Oh, how I wish I could say it as well as Monbiot:

George Monbiot: "The Philosophy of Cant"

Europe wrecked the world trade talks, but it may accidentally have forced the poor world to assert its power.
By George Monbiot

Were there a Nobel Prize for Hypocrisy, it would be awarded this year to the European trade negotiator, Pascal Lamy. A week ago, in the Guardian's trade supplement, he argued that the World Trade Organisation "helps us move from a Hobbesian world of lawlessness, into a more Kantian world -- perhaps not exactly of perpetual peace, but at least one where trade relations are subject to the rule of law".1 On Sunday, by treating the trade talks as if, in Thomas Hobbes's words, they were "a war of every man against every man", Lamy scuppered the negotiations, and very possibly destroyed the organisation as a result. If so, one result could be a conflict, in which, as Hobbes observed, "force and fraud are ... the two cardinal virtues."2 Relations between countries would then revert to the state of nature the philosopher feared, where the nasty and brutish behaviour of the powerful ensures that the lives of the poor remain short.

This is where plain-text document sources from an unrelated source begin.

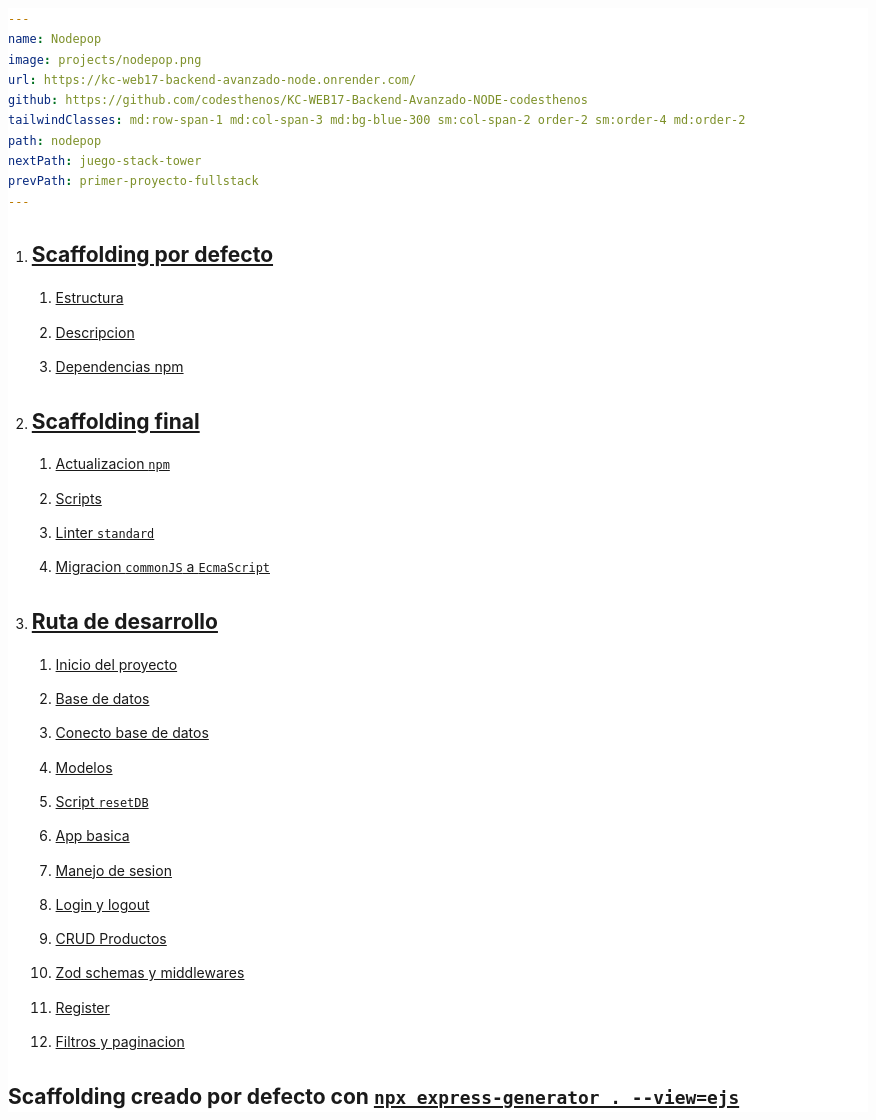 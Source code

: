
 ```yaml
---
name: Nodepop
image: projects/nodepop.png
url: https://kc-web17-backend-avanzado-node.onrender.com/
github: https://github.com/codesthenos/KC-WEB17-Backend-Avanzado-NODE-codesthenos
tailwindClasses: md:row-span-1 md:col-span-3 md:bg-blue-300 sm:col-span-2 order-2 sm:order-4 md:order-2
path: nodepop
nextPath: juego-stack-tower
prevPath: primer-proyecto-fullstack
---
```


1. ## [Scaffolding por defecto](#scaffolding-creado-por-defecto-con-npx-express-generator----viewejs)

   1. [Estructura](#estructura-de-carpetas)

   2. [Descripcion](#descripcion-de-carpetas-y-archivos)

   3. [Dependencias npm](#dependencias-de-npm-instaladas)

2. ## [Scaffolding final](#scaffolding-final)

   1. [Actualizacion `npm`](#actualizacion)

   2. [Scripts](#edicion-de-scripts)

   3. [Linter `standard`](#configuracion-standard)

   4. [Migracion `commonJS` a `EcmaScript`](#migracion-de-commonjs-modules-a-ecmascript-modules)

3. ## [Ruta de desarrollo](#ruta-de-desarrollo)

   1. [Inicio del proyecto](#comienzo-el-proyecto-cargando-el-scaffolding-final)

   2. [Base de datos](#creo-base-de-datos-mongodb-en-local)

   3. [Conecto base de datos](#conecto-la-app-con-la-base-de-datos)

   4. [Modelos](#creo-los-modelos-user-y-product)

   5. [Script `resetDB`](#creo-script-que-resetea-la-base-de-datos-a-unos-valores-iniciales)

   6. [App basica](#primera-version-basica-de-la-app)

   7. [Manejo de sesion](#manejo-de-sesion)

   8. [Login y logout](#implementacion-del-login-y-logout)

   9. [CRUD Productos](#creacion-borrado-y-editado-de-productos)

   10. [Zod schemas y middlewares](#zod-schemas-y-middlewares)

   11. [Register](#register)

   12. [Filtros y paginacion](#filtros-y-paginacion)

## Scaffolding creado por defecto con [`npx express-generator . --view=ejs`](https://github.com/expressjs/generator)
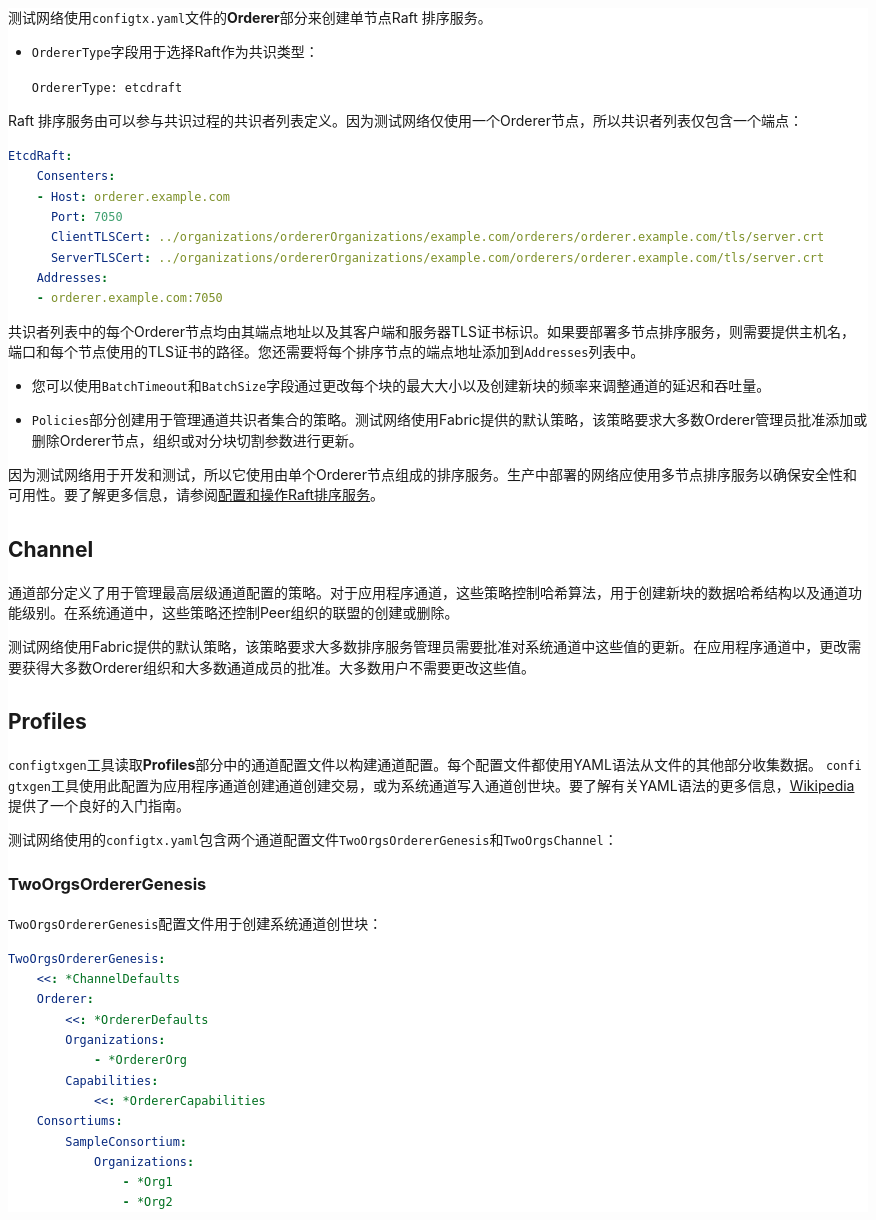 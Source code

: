 测试网络使用`configtx.yaml`文件的**Orderer**部分来创建单节点Raft 排序服务。

- `OrdererType`字段用于选择Raft作为共识类型：
  ```
  OrdererType: etcdraft
  ```

Raft 排序服务由可以参与共识过程的共识者列表定义。因为测试网络仅使用一个Orderer节点，所以共识者列表仅包含一个端点：
  ```yaml
  EtcdRaft:
      Consenters:
      - Host: orderer.example.com
        Port: 7050
        ClientTLSCert: ../organizations/ordererOrganizations/example.com/orderers/orderer.example.com/tls/server.crt
        ServerTLSCert: ../organizations/ordererOrganizations/example.com/orderers/orderer.example.com/tls/server.crt
      Addresses:
      - orderer.example.com:7050
  ```

  共识者列表中的每个Orderer节点均由其端点地址以及其客户端和服务器TLS证书标识。如果要部署多节点排序服务，则需要提供主机名，端口和每个节点使用的TLS证书的路径。您还需要将每个排序节点的端点地址添加到`Addresses`列表中。

- 您可以使用`BatchTimeout`和`BatchSize`字段通过更改每个块的最大大小以及创建新块的频率来调整通道的延迟和吞吐量。

- `Policies`部分创建用于管理通道共识者集合的策略。测试网络使用Fabric提供的默认策略，该策略要求大多数Orderer管理员批准添加或删除Orderer节点，组织或对分块切割参数进行更新。

因为测试网络用于开发和测试，所以它使用由单个Orderer节点组成的排序服务。生产中部署的网络应使用多节点排序服务以确保安全性和可用性。要了解更多信息，请参阅[配置和操作Raft排序服务](../raft_configuration.html)。

## Channel

通道部分定义了用于管理最高层级通道配置的策略。对于应用程序通道，这些策略控制哈希算法，用于创建新块的数据哈希结构以及通道功能级别。在系统通道中，这些策略还控制Peer组织的联盟的创建或删除。

测试网络使用Fabric提供的默认策略，该策略要求大多数排序服务管理员需要批准对系统通道中这些值的更新。在应用程序通道中，更改需要获得大多数Orderer组织和大多数通道成员的批准。大多数用户不需要更改这些值。

## Profiles

`configtxgen`工具读取**Profiles**部分中的通道配置文件以构建通道配置。每个配置文件都使用YAML语法从文件的其他部分收集数据。 `configtxgen`工具使用此配置为应用程序通道创建通道创建交易，或为系统通道写入通道创世块。要了解有关YAML语法的更多信息，[Wikipedia](https://en.wikipedia.org/wiki/YAML)提供了一个良好的入门指南。

测试网络使用的`configtx.yaml`包含两个通道配置文件`TwoOrgsOrdererGenesis`和`TwoOrgsChannel`：

### TwoOrgsOrdererGenesis

`TwoOrgsOrdererGenesis`配置文件用于创建系统通道创世块：
```yaml
TwoOrgsOrdererGenesis:
    <<: *ChannelDefaults
    Orderer:
        <<: *OrdererDefaults
        Organizations:
            - *OrdererOrg
        Capabilities:
            <<: *OrdererCapabilities
    Consortiums:
        SampleConsortium:
            Organizations:
                - *Org1
                - *Org2
```
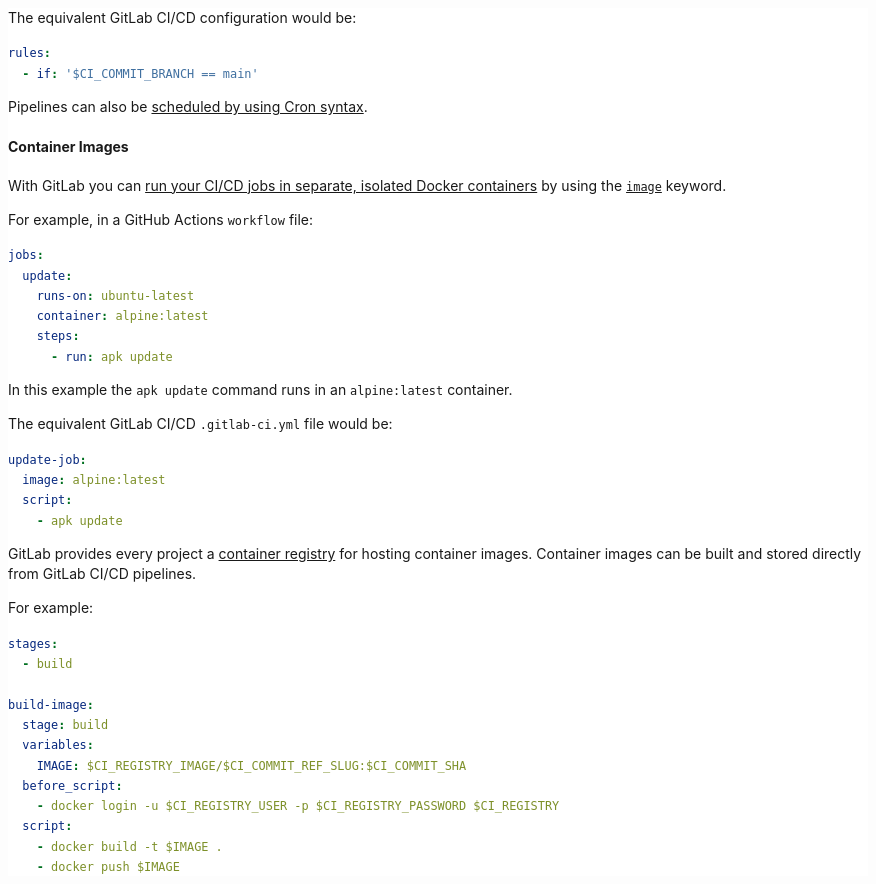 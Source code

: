 The equivalent GitLab CI/CD configuration would be:

```yaml
rules:
  - if: '$CI_COMMIT_BRANCH == main'
```

Pipelines can also be [scheduled by using Cron syntax](../pipelines/schedules.md).

#### Container Images

With GitLab you can [run your CI/CD jobs in separate, isolated Docker containers](../../ci/docker/using_docker_images.md)
by using the [`image`](../../ci/yaml/index.md#image) keyword.

For example, in a GitHub Actions `workflow` file:

```yaml
jobs:
  update:
    runs-on: ubuntu-latest
    container: alpine:latest
    steps:
      - run: apk update
```

In this example the `apk update` command runs in an `alpine:latest` container.

The equivalent GitLab CI/CD `.gitlab-ci.yml` file would be:

```yaml
update-job:
  image: alpine:latest
  script:
    - apk update
```

GitLab provides every project a [container registry](../../user/packages/container_registry/index.md)
for hosting container images. Container images can be built and stored directly from
GitLab CI/CD pipelines.

For example:

```yaml
stages:
  - build

build-image:
  stage: build
  variables:
    IMAGE: $CI_REGISTRY_IMAGE/$CI_COMMIT_REF_SLUG:$CI_COMMIT_SHA
  before_script:
    - docker login -u $CI_REGISTRY_USER -p $CI_REGISTRY_PASSWORD $CI_REGISTRY
  script:
    - docker build -t $IMAGE .
    - docker push $IMAGE
```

At the talks in Cancun, in Mexico, Lamy made the poor nations an offer they couldn't possibly accept. He appears to have been seeking to resurrect, by means of an "investment treaty", the infamous Multilateral Agreement on Investment. This was a proposal which would have allowed corporations to force a government to remove any laws which interfered with their ability to make money, and which was crushed by a worldwide revolt in 1998. In return for granting corporations power over their governments, the poor nations would receive precisely nothing. The concessions on farm subsidies Lamy was offering amounted to little more than a reshuffling of the money paid to European farmers. They would continue to permit the subsidy barons of Europe to dump their artificially cheap produce into the poor world, destroying the livelihoods of the farmers there.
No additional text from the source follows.